Summary of Verdict*:

Today, Monday 27/6/05, the Military Court for the Southern Command verdict was handed down its verdict in the case of Sgt. T, who was charged with the manslaughter of Tom Hurndall, a member of the International Solidarity Movement.

The verdict was handed down at the Military Court of the Southern Command by the following judges: President of the Court Colonel Nir Aviram, and Lt. Col. (reserve) Avi Zamir and Major Manor Spitz.

The Court found that:

On the southwest border of Gaza, on the "Philadelphi Route" between the Palestinian and the Egyptian sides of Rafah, during the afternoon hours of Friday, 11/04/03, Sgt. T was manning a pillbox guard post, alone. In accordance with the commanders' assessment of his high level of capability as a combat soldier, Sgt. T was made commander of the post. Another soldier in the team, Sgt. A, left the guard post to eat one level below the pillbox.

At sunset, Sgt. T identified a young man with a goatee, located beyond the row of houses closest to the pillbox. Around his back and shoulders he was draped in a bright orange coat, identifying him as an ISM activist. Tom Hurndall, a young British citizen aged 21, was there at that hour in order to distance children who were playing in an area which he suspected was dangerous (according to the statement of Joseph Carr, an ISM member).

"He was insolent and did not give us respect," reported Sgt. T during his interrogation, approximately nine months later.

Members of the organization annoyed him with their practice, to come closer to the guard post and infiltrate a "prohibited area", which is a "special security area" adjacent to the border, with full knowledge that the IDF imposed strict limitations on their activities in that area. Sgt. T took the opportunity and decided to send a message of warning, to frighten the young man, and distance him eastward.

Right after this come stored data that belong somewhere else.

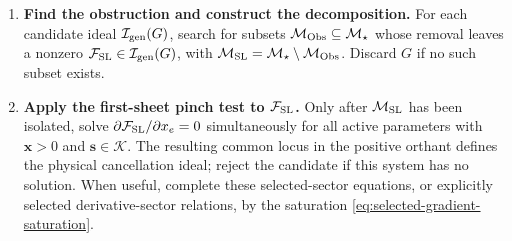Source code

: \documentclass[a4paper,11pt]{article}
\newcommand{\x}{\boldsymbol{x}}
\newcommand{\s}{\boldsymbol{s}}
\newcommand{\K}{\mathcal K}
\newcommand{\FSL}{\mathcal F_{\rm SL}}
\newcommand{\MSL}{\mathcal M_{\rm SL}}
\newcommand{\MObs}{\mathcal M_{\rm Obs}}
\begin{document}
\begin{enumerate}[label=\textbf{\arabic*.},leftmargin=*]
\item \textbf{Find the obstruction and construct the decomposition.}
      For each candidate ideal \(\mathcal I_{\rm gen}(G)\), search for subsets
      \(\MObs\subseteq\mathcal M_\star\) whose removal leaves a nonzero
      \(\FSL\in\mathcal I_{\rm gen}(G)\), with
      \(\MSL=\mathcal M_\star\setminus\MObs\).  Discard \(G\) if no such
      subset exists.
\item \textbf{Apply the first-sheet pinch test to \(\FSL\).}
      Only after \(\MSL\) has been isolated, solve
      \(\partial\FSL/\partial x_e=0\) simultaneously for all active
      parameters with \(\x>0\) and \(\s\in\K\).  The resulting common locus
      in the positive orthant defines the physical cancellation ideal; reject
      the candidate if this system has no solution.  When useful, complete these
      selected-sector equations, or explicitly selected derivative-sector
      relations, by the saturation \eqref{eq:selected-gradient-saturation}.


\end{enumerate}
\end{document}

He fired a single bullet at a point, approximately 10 centimeters left of Tom Harndell's ear, but hit him in the forehead and critically wounded him. He claims that he did not intend to hit him, but the young man moved his head.

From this point on Sgt. T began to weave a web of untruthful events with the intention of distorting the investigation and distancing himself from criminal for the act. He reported that a "terrorist" was peeking out and observing him from one of the houses and that he received permission from his commander of the platoon on duty, to "drop him," 'which means: to check if the terrorist was endangering the soldiers and to fire at him in order to hit him, if so.

He immediately reported that he has fired one bullet at the terrorist and hit him in the head, the terrorist fell backwards and was taken away by two people into a house.

Comment: While it is satisfying to see justice done, at least once, we cannot help but think of the many, many similar cases where members of the IDF have murdered Palestinians in cold blood only to have their lies about "terrorists" accepted as fact.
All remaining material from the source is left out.